We use Theorem 1.1. In our case, \(D_{1} = l^{1}({\mathbb {N}})\) because

$$\begin{aligned} \sum _{k=1}^{+\infty }||B_{k}x||_{l^{1}({\mathbb {N}})} \le 2||x||_{l^{1}({\mathbb {N}})} \sum _{k=1}^{\infty } (\alpha _{k}+\beta _{k}) < \infty \end{aligned}$$

for every \(x\in l^{1}({\mathbb {N}})\). The norm convergence in \(l^{1}({\mathbb {N}})\) implies the coordinate-wise convergence, hence components of Ax are limits of components of \(A_{n}x\), where \(A_{n}=\sum _{k=1}^{n}B_{k}x\). Thus (3.2) and (3.3) follow and

$$\begin{aligned} ||A|| \le 2\sum _{k=1}^{\infty } (\alpha _{k}+\beta _{k}). \end{aligned}$$

This completes the proof. \(\square \)

Any \(x\in l^{1}({\mathbb {N}})\) can be written as \(\sum _{i\in {\mathbb {N}}}\xi _{i}e_{i}\), where \(\{e_{i}\}_{i\in {\mathbb {N}}}\) is the standard Schauder basis in \(l^{1}({\mathbb {N}})\), i.e., \(e_{i} = (\ldots , 0, 1, 0, \ldots )\) with 1 in the i-th coordinate. From Theorem 3.1, we have for example

$$\begin{aligned} A e_{1} = (\eta _{i})_{i\in {\mathbb {N}}} = {\left\{ \begin{array}{ll} -\sum _{k=1}^{\infty }\beta _{k},\quad i=1,\\ \beta _{k},\quad \text{ for }\; i=1+2^{k-1}\; \text{ and }\; k\ge 1,\\ 0,\quad \text{ otherwise }. \end{array}\right. } \end{aligned}$$

and

$$\begin{aligned} A e_{2} = (\eta _{i})_{i\in {\mathbb {N}}} = {\left\{ \begin{array}{ll} \alpha _{1},\quad i=1,\\ -\alpha _{1}-\sum _{k=2}^{\infty }\beta _{k},\quad i=2,\\ \beta _{k},\quad \text{ for }\; i=2+2^{k-1}\; \text{ and }\; k\ge 2,\\ 0,\quad \text{ otherwise }. \end{array}\right. } \end{aligned}$$

Theorem 3.2

Assume that \(\alpha _{n}, \beta _{n}\), \(n\ge 1\), are positive numbers satisfying (3.1).

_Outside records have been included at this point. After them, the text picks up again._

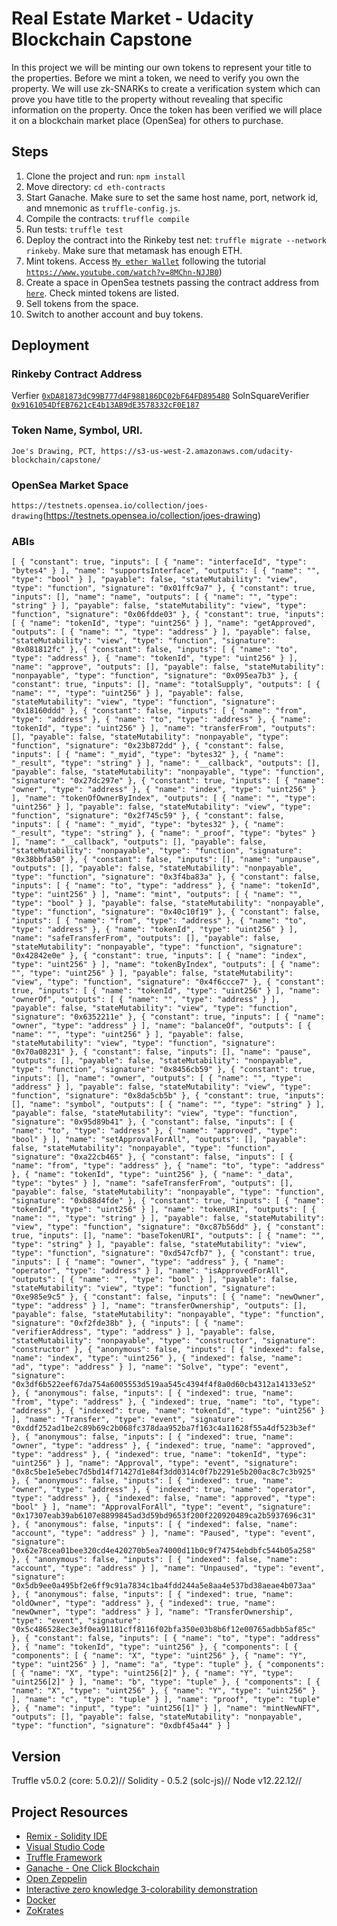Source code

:# Real Estate Market - Udacity Blockchain Capstone

In this project we will be minting our own tokens to represent your title to the properties. Before we mint a token, we need to verify you own the property. We will use zk-SNARKs to create a verification system which can prove you have title to the property without revealing that specific information on the property. Once the token has been verified we will place it on a blockchain market place (OpenSea) for others to purchase.

## Steps

1. Clone the project and run: `npm install`
2. Move directory: `cd eth-contracts`
3. Start Ganache. Make sure to set the same host name, port, network id, and mnemonic as `truffle-config.js`.
4. Compile the contracts: `truffle compile`
5. Run tests: `truffle test`
6. Deploy the contract into the Rinkeby test net: `truffle migrate --network rinkeby`. Make sure that metamask has enough ETH.
7. Mint tokens. Access [`My ether Wallet`](https://www.myetherwallet.com/) following the tutorial [`https://www.youtube.com/watch?v=8MChn-NJJB0`](https://www.youtube.com/watch?v=8MChn-NJJB0))
8. Create a space in OpenSea testnets passing the contract address from [`here`](https://testnets.opensea.io/asset/create). Check minted tokens are listed.
9. Sell tokens from the space.
10. Switch to another account and buy tokens.

## Deployment

### Rinkeby Contract Address

Verfier
[`0xDA81873dC99B777d4F988186DC02bF64FD895480`](https://rinkeby.etherscan.io/address/0xDA81873dC99B777d4F988186DC02bF64FD895480)
SolnSquareVerifier
[`0x9161054DfEB7621cE4b13AB9dE3578332cF0E187`](https://rinkeby.etherscan.io/address/0x9161054dfeb7621ce4b13ab9de3578332cf0e187)

### Token Name, Symbol, URI.

`Joe's Drawing, PCT, https://s3-us-west-2.amazonaws.com/udacity-blockchain/capstone/`

### OpenSea Market Space

`https://testnets.opensea.io/collection/joes-drawing`(https://testnets.opensea.io/collection/joes-drawing)

### ABIs

`[ { "constant": true, "inputs": [ { "name": "interfaceId", "type": "bytes4" } ], "name": "supportsInterface", "outputs": [ { "name": "", "type": "bool" } ], "payable": false, "stateMutability": "view", "type": "function", "signature": "0x01ffc9a7" }, { "constant": true, "inputs": [], "name": "name", "outputs": [ { "name": "", "type": "string" } ], "payable": false, "stateMutability": "view", "type": "function", "signature": "0x06fdde03" }, { "constant": true, "inputs": [ { "name": "tokenId", "type": "uint256" } ], "name": "getApproved", "outputs": [ { "name": "", "type": "address" } ], "payable": false, "stateMutability": "view", "type": "function", "signature": "0x081812fc" }, { "constant": false, "inputs": [ { "name": "to", "type": "address" }, { "name": "tokenId", "type": "uint256" } ], "name": "approve", "outputs": [], "payable": false, "stateMutability": "nonpayable", "type": "function", "signature": "0x095ea7b3" }, { "constant": true, "inputs": [], "name": "totalSupply", "outputs": [ { "name": "", "type": "uint256" } ], "payable": false, "stateMutability": "view", "type": "function", "signature": "0x18160ddd" }, { "constant": false, "inputs": [ { "name": "from", "type": "address" }, { "name": "to", "type": "address" }, { "name": "tokenId", "type": "uint256" } ], "name": "transferFrom", "outputs": [], "payable": false, "stateMutability": "nonpayable", "type": "function", "signature": "0x23b872dd" }, { "constant": false, "inputs": [ { "name": "_myid", "type": "bytes32" }, { "name": "_result", "type": "string" } ], "name": "__callback", "outputs": [], "payable": false, "stateMutability": "nonpayable", "type": "function", "signature": "0x27dc297e" }, { "constant": true, "inputs": [ { "name": "owner", "type": "address" }, { "name": "index", "type": "uint256" } ], "name": "tokenOfOwnerByIndex", "outputs": [ { "name": "", "type": "uint256" } ], "payable": false, "stateMutability": "view", "type": "function", "signature": "0x2f745c59" }, { "constant": false, "inputs": [ { "name": "_myid", "type": "bytes32" }, { "name": "_result", "type": "string" }, { "name": "_proof", "type": "bytes" } ], "name": "__callback", "outputs": [], "payable": false, "stateMutability": "nonpayable", "type": "function", "signature": "0x38bbfa50" }, { "constant": false, "inputs": [], "name": "unpause", "outputs": [], "payable": false, "stateMutability": "nonpayable", "type": "function", "signature": "0x3f4ba83a" }, { "constant": false, "inputs": [ { "name": "to", "type": "address" }, { "name": "tokenId", "type": "uint256" } ], "name": "mint", "outputs": [ { "name": "", "type": "bool" } ], "payable": false, "stateMutability": "nonpayable", "type": "function", "signature": "0x40c10f19" }, { "constant": false, "inputs": [ { "name": "from", "type": "address" }, { "name": "to", "type": "address" }, { "name": "tokenId", "type": "uint256" } ], "name": "safeTransferFrom", "outputs": [], "payable": false, "stateMutability": "nonpayable", "type": "function", "signature": "0x42842e0e" }, { "constant": true, "inputs": [ { "name": "index", "type": "uint256" } ], "name": "tokenByIndex", "outputs": [ { "name": "", "type": "uint256" } ], "payable": false, "stateMutability": "view", "type": "function", "signature": "0x4f6ccce7" }, { "constant": true, "inputs": [ { "name": "tokenId", "type": "uint256" } ], "name": "ownerOf", "outputs": [ { "name": "", "type": "address" } ], "payable": false, "stateMutability": "view", "type": "function", "signature": "0x6352211e" }, { "constant": true, "inputs": [ { "name": "owner", "type": "address" } ], "name": "balanceOf", "outputs": [ { "name": "", "type": "uint256" } ], "payable": false, "stateMutability": "view", "type": "function", "signature": "0x70a08231" }, { "constant": false, "inputs": [], "name": "pause", "outputs": [], "payable": false, "stateMutability": "nonpayable", "type": "function", "signature": "0x8456cb59" }, { "constant": true, "inputs": [], "name": "owner", "outputs": [ { "name": "", "type": "address" } ], "payable": false, "stateMutability": "view", "type": "function", "signature": "0x8da5cb5b" }, { "constant": true, "inputs": [], "name": "symbol", "outputs": [ { "name": "", "type": "string" } ], "payable": false, "stateMutability": "view", "type": "function", "signature": "0x95d89b41" }, { "constant": false, "inputs": [ { "name": "to", "type": "address" }, { "name": "approved", "type": "bool" } ], "name": "setApprovalForAll", "outputs": [], "payable": false, "stateMutability": "nonpayable", "type": "function", "signature": "0xa22cb465" }, { "constant": false, "inputs": [ { "name": "from", "type": "address" }, { "name": "to", "type": "address" }, { "name": "tokenId", "type": "uint256" }, { "name": "_data", "type": "bytes" } ], "name": "safeTransferFrom", "outputs": [], "payable": false, "stateMutability": "nonpayable", "type": "function", "signature": "0xb88d4fde" }, { "constant": true, "inputs": [ { "name": "tokenId", "type": "uint256" } ], "name": "tokenURI", "outputs": [ { "name": "", "type": "string" } ], "payable": false, "stateMutability": "view", "type": "function", "signature": "0xc87b56dd" }, { "constant": true, "inputs": [], "name": "baseTokenURI", "outputs": [ { "name": "", "type": "string" } ], "payable": false, "stateMutability": "view", "type": "function", "signature": "0xd547cfb7" }, { "constant": true, "inputs": [ { "name": "owner", "type": "address" }, { "name": "operator", "type": "address" } ], "name": "isApprovedForAll", "outputs": [ { "name": "", "type": "bool" } ], "payable": false, "stateMutability": "view", "type": "function", "signature": "0xe985e9c5" }, { "constant": false, "inputs": [ { "name": "newOwner", "type": "address" } ], "name": "transferOwnership", "outputs": [], "payable": false, "stateMutability": "nonpayable", "type": "function", "signature": "0xf2fde38b" }, { "inputs": [ { "name": "verifierAddress", "type": "address" } ], "payable": false, "stateMutability": "nonpayable", "type": "constructor", "signature": "constructor" }, { "anonymous": false, "inputs": [ { "indexed": false, "name": "index", "type": "uint256" }, { "indexed": false, "name": "ad", "type": "address" } ], "name": "Solve", "type": "event", "signature": "0x3df6b522eef67da754a6005553d519aa545c4394f4f8a0d60cb4312a14133e52" }, { "anonymous": false, "inputs": [ { "indexed": true, "name": "from", "type": "address" }, { "indexed": true, "name": "to", "type": "address" }, { "indexed": true, "name": "tokenId", "type": "uint256" } ], "name": "Transfer", "type": "event", "signature": "0xddf252ad1be2c89b69c2b068fc378daa952ba7f163c4a11628f55a4df523b3ef" }, { "anonymous": false, "inputs": [ { "indexed": true, "name": "owner", "type": "address" }, { "indexed": true, "name": "approved", "type": "address" }, { "indexed": true, "name": "tokenId", "type": "uint256" } ], "name": "Approval", "type": "event", "signature": "0x8c5be1e5ebec7d5bd14f71427d1e84f3dd0314c0f7b2291e5b200ac8c7c3b925" }, { "anonymous": false, "inputs": [ { "indexed": true, "name": "owner", "type": "address" }, { "indexed": true, "name": "operator", "type": "address" }, { "indexed": false, "name": "approved", "type": "bool" } ], "name": "ApprovalForAll", "type": "event", "signature": "0x17307eab39ab6107e8899845ad3d59bd9653f200f220920489ca2b5937696c31" }, { "anonymous": false, "inputs": [ { "indexed": false, "name": "account", "type": "address" } ], "name": "Paused", "type": "event", "signature": "0x62e78cea01bee320cd4e420270b5ea74000d11b0c9f74754ebdbfc544b05a258" }, { "anonymous": false, "inputs": [ { "indexed": false, "name": "account", "type": "address" } ], "name": "Unpaused", "type": "event", "signature": "0x5db9ee0a495bf2e6ff9c91a7834c1ba4fdd244a5e8aa4e537bd38aeae4b073aa" }, { "anonymous": false, "inputs": [ { "indexed": true, "name": "oldOwner", "type": "address" }, { "indexed": true, "name": "newOwner", "type": "address" } ], "name": "TransferOwnership", "type": "event", "signature": "0x5c486528ec3e3f0ea91181cff8116f02bfa350e03b8b6f12e00765adbb5af85c" }, { "constant": false, "inputs": [ { "name": "to", "type": "address" }, { "name": "tokenId", "type": "uint256" }, { "components": [ { "components": [ { "name": "X", "type": "uint256" }, { "name": "Y", "type": "uint256" } ], "name": "a", "type": "tuple" }, { "components": [ { "name": "X", "type": "uint256[2]" }, { "name": "Y", "type": "uint256[2]" } ], "name": "b", "type": "tuple" }, { "components": [ { "name": "X", "type": "uint256" }, { "name": "Y", "type": "uint256" } ], "name": "c", "type": "tuple" } ], "name": "proof", "type": "tuple" }, { "name": "input", "type": "uint256[1]" } ], "name": "mintNewNFT", "outputs": [], "payable": false, "stateMutability": "nonpayable", "type": "function", "signature": "0xdbf45a44" } ]`

## Version

Truffle v5.0.2 (core: 5.0.2)//
Solidity - 0.5.2 (solc-js)//
Node v12.22.12//

## Project Resources

- [Remix - Solidity IDE](https://remix.ethereum.org/)
- [Visual Studio Code](https://code.visualstudio.com/)
- [Truffle Framework](https://truffleframework.com/)
- [Ganache - One Click Blockchain](https://truffleframework.com/ganache)
- [Open Zeppelin ](https://openzeppelin.org/)
- [Interactive zero knowledge 3-colorability demonstration](http://web.mit.edu/~ezyang/Public/graph/svg.html)
- [Docker](https://docs.docker.com/install/)
- [ZoKrates](https://github.com/Zokrates/ZoKrates)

Then the infinite product \(T^{*}(t)\), \(t\ge 0\), of semigroups given by (2.5) exists. Let \(A^{*}\) be the generator of \(T^{*}(t)\) and denote \((\eta _{i})_{i\in {\mathbb {N}}} = A^{*}x\), where \(x = (\xi _{i})_{i\in {\mathbb {N}}}\in l^{\infty }({\mathbb {N}})\). Then

$$\begin{aligned} \eta _{1} = \sum _{k=1}^{\infty }\beta _{k}(-\xi _{1} + \xi _{1+2^{k-1}}), \end{aligned}$$
(3.4)

and if \(i = 2^{l} + m\) for \(l\ge 0\) with \(m\in \{1,2,\ldots , 2^{l}\}\), we have

$$\begin{aligned} \eta _{i} = \sum _{k=1}^{l+1}\zeta _{k} + \sum _{k= l+2}^{\infty } \beta _{k}(-\xi _{i}+\xi _{i+2^{k-1}}) \end{aligned}$$
(3.5)

where \(\zeta _{k}\), \(k=1,\ldots , l+1\), are given by

$$\begin{aligned} \zeta _{k} = {\left\{ \begin{array}{ll} \beta _{k}(-\xi _{i} + \xi _{i+2^{k-1}}) \quad \text{ if } \;\; i\bmod 2^{k} \in S_{k}^{1},\\ \alpha _{k}(-\xi _{i} + \xi _{i-2^{k-1}}) \quad \text{ if } \;\; i\bmod 2^{k} \in S_{k}^{2}.\\ \end{array}\right. } \end{aligned}$$

Proof

The proof is analogous to that of Theorem 3.1. For every \(x\in l^{\infty }({\mathbb {N}})\), we have

$$\begin{aligned} \sum _{k=1}^{+\infty }||B_{k}^{*}x||_{l^{\infty }({\mathbb {N}})} \le 2||x||_{l^{\infty }({\mathbb {N}})} \sum _{k=1}^{\infty } \max \{\alpha _{k},\beta _{k}\} < \infty . \end{aligned}$$

So \(D_{1} = l^{\infty }({\mathbb {N}})\) and the operator \(A^{*}\) is bounded. The norm convergence in \(l^{\infty }({\mathbb {N}})\) implies the coordinate-wise convergence, thus components of \(A^{*}x\) are limits of \(A_{n}^{*}x\), where \(A_{n}^{*}=\sum _{k=1}^{n}B_{k}^{*}x\) and

$$\begin{aligned} ||A^{*}|| \le 2\sum _{k=1}^{\infty } \max \{\alpha _{k},\beta _{k}\}. \end{aligned}$$

This completes the proof. \(\square \)

4 Remarks

I proved in [9] that if \(\alpha _{n}, \beta _{n}\), \(n\ge 1\), are positive numbers satisfying the following conditions (introduced by D. Blackwell in [4] to secure the existence of a Markov process with countably many states all of which are instantaneous)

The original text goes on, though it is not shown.